Synopsis: The soft glow of an Andon lamp, whether it is the oil-lit style of bygone days or today’s electric versions, highlights the clean lines and simple beauty of traditional Japanese woodworking. This lamp, by Craig Vandall Stevens, features mitered tenons joining the rails to the legs, and kumiko panels that are made separately and slipped into the lamp’s frame. The techniques involved are not difficult, but precision is required.
Andon lamps capture the clean lines and simple beauty of traditional Japanese woodworking. The original, oil-lit style is no longer commonly used, but modern Andon designs with electric fixtures are plentiful. Although some traditional Andon lamps had hinged panels and could be opened to shed more direct light, Andons primarily provided accent light and a warm aesthetic statement rather than bright light to read by. I build mine in the same spirit. The size I’ll demonstrate is suitable for a tabletop or floor lamp.
The Andon (pronounced ahn dohn) can be made in various ways, offering a range of design possibilities and levels of woodworking complexity. In this version, the rails of the lamp frame are joined to the legs with mitered tenons. As to the thin strips, or kumiko, that form the lamp’s gridded panels, in many original Andons they were tenoned into the lamp frame’s legs and rails. For this lamp I used a different method, making four separate lap-jointed kumiko panels that are press-fit into the lamp’s frame. You can give your kumiko panels a plain grid pattern—relatively simple or more complex—or add one of the many traditional infill patterns. To see how I make the decorative kumiko pattern for this lamp, see Handwork.

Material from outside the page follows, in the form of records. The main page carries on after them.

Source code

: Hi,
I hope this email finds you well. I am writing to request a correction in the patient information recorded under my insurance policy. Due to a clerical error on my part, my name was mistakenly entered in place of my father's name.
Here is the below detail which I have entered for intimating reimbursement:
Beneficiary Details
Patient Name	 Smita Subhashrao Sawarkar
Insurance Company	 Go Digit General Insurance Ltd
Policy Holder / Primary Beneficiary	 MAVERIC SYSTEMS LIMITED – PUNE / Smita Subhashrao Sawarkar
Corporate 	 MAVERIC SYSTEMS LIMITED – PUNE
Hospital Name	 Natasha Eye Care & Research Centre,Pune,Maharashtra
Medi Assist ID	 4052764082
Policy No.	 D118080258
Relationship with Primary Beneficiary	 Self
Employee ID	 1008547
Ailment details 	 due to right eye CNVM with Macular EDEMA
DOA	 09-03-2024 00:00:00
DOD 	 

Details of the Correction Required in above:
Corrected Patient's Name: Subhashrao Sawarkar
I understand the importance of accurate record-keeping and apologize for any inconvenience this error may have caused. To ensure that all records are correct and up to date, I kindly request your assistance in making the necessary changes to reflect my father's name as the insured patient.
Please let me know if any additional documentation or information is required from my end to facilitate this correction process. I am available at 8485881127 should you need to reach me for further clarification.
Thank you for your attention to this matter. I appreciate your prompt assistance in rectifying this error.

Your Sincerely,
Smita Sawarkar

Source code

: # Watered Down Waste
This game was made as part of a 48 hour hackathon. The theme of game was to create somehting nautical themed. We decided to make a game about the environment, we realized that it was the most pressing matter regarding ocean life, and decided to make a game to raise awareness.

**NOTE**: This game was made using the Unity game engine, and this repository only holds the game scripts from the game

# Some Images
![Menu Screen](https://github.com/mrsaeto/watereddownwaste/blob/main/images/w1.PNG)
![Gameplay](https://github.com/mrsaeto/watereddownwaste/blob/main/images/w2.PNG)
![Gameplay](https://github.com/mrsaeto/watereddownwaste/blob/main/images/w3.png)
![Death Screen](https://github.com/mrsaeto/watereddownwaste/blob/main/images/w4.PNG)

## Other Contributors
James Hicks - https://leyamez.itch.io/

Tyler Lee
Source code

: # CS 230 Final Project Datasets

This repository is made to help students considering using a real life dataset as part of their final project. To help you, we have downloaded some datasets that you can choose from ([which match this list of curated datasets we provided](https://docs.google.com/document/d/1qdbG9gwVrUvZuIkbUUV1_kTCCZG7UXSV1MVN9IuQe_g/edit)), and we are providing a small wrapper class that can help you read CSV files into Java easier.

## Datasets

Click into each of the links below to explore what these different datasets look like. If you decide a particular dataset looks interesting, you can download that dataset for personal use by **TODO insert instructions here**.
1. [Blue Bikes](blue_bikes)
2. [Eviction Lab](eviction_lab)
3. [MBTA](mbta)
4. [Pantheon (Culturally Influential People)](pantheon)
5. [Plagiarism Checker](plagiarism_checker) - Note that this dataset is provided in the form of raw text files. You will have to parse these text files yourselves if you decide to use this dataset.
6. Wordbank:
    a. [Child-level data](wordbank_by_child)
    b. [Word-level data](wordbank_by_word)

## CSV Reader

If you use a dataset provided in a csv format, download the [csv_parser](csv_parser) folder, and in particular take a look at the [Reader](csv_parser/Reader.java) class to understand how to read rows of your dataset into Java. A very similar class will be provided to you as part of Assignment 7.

The techniques for the lamp frame and kumiko panels are straightforward, but throughout the process precision is paramount. I start by building a mockup of the lamp frame in poplar, screwing it together. When I have the shape and size right, I make story sticks from the mockup: one the length of a leg, which I mark with the location of the two rails; another the length of a rail (not including tenons). I use the story sticks throughout the milling and joinery process.
In the completed lamp frame, the rails will be inset from the outside faces of the legs. But because it’s easier to cut centered joints than offset ones, I mill the rails and legs to the same dimension, 7⁄8 in. square. Only after cutting centered tenons do I rip the rails to their final width, removing 1⁄16 in. from their outside face.